This section is from "The Horticulturist, And Journal Of Rural Art And Rural Taste", by P. Barry, A. J. Downing, J. Jay Smith, Peter B. Mead, F. W. Woodward, Henry T. Williams. Also available from Amazon: Horticulturist and Journal of Rural Art and Rural Taste.
The Parsonage is also believed to have originated at New Rochelle. It stands on the premises of the Rev. Dr. R. M. Morgan, and is a constant and abundant bearer, of from ten to twenty bushels annually.

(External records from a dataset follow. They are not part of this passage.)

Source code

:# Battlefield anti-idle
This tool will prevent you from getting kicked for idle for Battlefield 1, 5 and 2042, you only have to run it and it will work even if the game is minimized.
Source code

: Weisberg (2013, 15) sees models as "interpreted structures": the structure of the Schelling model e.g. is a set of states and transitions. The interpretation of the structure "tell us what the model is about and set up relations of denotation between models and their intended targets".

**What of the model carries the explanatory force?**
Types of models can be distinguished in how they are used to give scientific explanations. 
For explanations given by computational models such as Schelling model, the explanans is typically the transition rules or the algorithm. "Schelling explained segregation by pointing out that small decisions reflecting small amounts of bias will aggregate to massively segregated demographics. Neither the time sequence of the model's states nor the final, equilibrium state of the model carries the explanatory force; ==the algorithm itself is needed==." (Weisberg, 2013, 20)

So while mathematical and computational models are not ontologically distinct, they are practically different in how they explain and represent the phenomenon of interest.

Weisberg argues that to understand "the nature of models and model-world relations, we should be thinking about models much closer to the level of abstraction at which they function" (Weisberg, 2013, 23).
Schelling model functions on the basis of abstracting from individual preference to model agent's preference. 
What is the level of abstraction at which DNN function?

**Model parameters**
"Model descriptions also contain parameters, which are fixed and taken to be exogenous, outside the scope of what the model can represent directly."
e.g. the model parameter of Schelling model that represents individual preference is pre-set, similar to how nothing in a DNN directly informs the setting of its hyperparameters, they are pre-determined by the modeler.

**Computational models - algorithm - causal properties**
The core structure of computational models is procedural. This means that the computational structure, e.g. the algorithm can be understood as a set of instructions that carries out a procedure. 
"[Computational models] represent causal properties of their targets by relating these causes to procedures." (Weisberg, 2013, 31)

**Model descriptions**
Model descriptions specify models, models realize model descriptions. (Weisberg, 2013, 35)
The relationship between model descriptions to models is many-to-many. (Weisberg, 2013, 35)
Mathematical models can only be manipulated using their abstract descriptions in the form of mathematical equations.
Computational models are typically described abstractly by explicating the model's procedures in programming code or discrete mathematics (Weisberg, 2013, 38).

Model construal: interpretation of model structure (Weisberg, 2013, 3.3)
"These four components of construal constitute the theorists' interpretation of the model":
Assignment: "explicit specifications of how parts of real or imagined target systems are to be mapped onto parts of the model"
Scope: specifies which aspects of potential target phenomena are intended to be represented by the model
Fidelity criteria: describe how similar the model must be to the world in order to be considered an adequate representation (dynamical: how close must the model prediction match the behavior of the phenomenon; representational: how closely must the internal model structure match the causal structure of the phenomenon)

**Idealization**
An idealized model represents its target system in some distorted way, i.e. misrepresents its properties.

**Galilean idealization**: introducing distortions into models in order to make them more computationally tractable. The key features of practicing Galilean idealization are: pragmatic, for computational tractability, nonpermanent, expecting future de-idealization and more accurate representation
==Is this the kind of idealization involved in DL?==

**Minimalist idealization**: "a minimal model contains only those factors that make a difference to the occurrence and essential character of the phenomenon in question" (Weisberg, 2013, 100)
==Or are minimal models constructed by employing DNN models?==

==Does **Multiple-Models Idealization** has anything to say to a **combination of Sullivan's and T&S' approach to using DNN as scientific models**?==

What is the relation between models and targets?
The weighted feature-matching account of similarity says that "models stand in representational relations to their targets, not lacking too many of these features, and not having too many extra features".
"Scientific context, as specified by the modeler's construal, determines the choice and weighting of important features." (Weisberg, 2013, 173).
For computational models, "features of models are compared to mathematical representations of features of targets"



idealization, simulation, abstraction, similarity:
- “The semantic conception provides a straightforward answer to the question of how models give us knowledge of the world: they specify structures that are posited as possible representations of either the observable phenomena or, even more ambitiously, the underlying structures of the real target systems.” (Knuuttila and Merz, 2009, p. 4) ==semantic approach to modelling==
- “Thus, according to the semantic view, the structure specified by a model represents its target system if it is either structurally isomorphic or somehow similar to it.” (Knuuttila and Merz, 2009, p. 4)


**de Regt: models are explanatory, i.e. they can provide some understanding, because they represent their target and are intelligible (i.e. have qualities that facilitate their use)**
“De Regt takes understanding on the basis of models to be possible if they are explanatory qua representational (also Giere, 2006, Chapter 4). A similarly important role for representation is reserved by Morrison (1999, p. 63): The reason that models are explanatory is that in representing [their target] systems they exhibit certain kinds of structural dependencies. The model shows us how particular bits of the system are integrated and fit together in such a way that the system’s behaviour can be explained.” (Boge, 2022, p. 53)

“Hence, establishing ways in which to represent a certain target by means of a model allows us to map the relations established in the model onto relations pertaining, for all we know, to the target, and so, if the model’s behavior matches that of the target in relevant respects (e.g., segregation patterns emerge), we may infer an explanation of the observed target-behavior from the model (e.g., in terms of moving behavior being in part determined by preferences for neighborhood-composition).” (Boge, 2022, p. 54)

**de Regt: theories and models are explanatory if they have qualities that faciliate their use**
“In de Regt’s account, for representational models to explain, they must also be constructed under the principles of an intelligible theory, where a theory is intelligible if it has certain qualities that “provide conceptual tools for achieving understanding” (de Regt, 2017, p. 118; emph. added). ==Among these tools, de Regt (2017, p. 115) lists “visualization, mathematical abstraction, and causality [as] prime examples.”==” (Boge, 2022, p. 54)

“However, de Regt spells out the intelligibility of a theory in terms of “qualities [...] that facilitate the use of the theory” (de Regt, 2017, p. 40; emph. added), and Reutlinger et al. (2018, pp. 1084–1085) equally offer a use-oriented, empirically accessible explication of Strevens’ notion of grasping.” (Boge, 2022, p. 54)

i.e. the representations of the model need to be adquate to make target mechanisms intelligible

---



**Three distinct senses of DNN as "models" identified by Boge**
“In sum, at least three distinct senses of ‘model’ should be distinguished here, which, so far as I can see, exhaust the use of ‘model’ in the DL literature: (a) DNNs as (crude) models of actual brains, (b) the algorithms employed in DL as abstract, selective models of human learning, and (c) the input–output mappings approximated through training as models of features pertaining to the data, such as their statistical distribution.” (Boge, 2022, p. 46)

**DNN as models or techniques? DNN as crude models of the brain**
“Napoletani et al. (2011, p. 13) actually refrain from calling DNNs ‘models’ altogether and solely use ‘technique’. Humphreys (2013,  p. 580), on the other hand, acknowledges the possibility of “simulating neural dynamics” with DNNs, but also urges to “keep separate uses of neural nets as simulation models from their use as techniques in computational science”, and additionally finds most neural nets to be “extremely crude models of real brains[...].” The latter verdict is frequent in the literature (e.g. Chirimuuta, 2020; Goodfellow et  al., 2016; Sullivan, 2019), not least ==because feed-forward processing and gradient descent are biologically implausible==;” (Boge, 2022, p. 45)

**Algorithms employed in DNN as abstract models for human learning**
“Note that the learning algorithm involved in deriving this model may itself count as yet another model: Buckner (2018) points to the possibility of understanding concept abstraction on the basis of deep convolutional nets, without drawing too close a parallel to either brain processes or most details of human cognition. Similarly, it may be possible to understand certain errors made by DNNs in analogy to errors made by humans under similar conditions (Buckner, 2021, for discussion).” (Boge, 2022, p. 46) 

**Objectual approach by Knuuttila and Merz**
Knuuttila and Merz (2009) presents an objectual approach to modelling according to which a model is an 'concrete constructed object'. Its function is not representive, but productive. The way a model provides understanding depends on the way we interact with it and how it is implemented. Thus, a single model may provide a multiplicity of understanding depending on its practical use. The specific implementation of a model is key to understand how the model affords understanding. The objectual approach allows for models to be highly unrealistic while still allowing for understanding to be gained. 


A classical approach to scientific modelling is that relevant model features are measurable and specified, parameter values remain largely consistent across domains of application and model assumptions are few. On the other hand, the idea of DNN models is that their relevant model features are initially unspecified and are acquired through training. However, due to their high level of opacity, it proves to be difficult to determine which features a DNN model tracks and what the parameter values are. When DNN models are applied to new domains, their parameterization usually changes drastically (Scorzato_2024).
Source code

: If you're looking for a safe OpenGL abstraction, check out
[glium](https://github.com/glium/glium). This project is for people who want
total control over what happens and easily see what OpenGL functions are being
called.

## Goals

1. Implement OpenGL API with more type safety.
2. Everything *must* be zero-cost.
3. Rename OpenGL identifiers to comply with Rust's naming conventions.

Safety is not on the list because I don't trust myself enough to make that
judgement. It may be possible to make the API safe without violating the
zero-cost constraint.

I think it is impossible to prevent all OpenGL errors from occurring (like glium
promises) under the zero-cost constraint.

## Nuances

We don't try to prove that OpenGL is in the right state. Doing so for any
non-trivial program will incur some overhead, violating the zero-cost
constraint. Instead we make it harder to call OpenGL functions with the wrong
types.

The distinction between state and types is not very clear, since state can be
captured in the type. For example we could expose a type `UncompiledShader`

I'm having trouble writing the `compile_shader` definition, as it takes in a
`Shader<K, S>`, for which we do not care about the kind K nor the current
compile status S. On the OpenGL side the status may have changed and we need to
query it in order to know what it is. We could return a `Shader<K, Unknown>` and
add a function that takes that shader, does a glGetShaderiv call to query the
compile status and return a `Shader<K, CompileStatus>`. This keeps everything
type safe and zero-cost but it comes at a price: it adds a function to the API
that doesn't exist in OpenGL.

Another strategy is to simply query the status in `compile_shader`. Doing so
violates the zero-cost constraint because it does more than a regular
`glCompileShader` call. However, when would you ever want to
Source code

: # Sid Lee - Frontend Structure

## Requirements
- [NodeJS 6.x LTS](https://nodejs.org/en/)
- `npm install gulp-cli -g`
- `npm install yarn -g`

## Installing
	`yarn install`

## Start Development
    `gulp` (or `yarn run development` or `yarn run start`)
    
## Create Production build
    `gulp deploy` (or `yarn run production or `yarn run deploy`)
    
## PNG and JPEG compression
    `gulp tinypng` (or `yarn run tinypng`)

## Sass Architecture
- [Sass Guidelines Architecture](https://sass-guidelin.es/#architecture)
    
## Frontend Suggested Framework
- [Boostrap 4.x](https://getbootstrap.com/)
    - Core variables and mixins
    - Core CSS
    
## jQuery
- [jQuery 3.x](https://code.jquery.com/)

Size, large, 3¼ inches in length by 2½ in width. Form, pyriform, usually rounded at the base, sometimes long-turbinate. Skin, yellow, interspersed with numerous russet dots, a good deal russeted at the base, and russet markings at the crown. Stem, five-eighths to six-eighths of an inch long by one-sixth thick, inserted, with little or no depression, by sometimes a fleshy termination. Calyx, medium; segments, short and stiff, and set in a very shallow, slightly plaited basin. Core, small. Seed, dark brown, acuminate, three-eighths of an inch long, three-sixteenths wide, one-eighth thick. Flesh, somewhat granular in texture, and buttery. Flavor, vinous. Quality, "good" - at least, perhaps "very good." Maturity, last of September.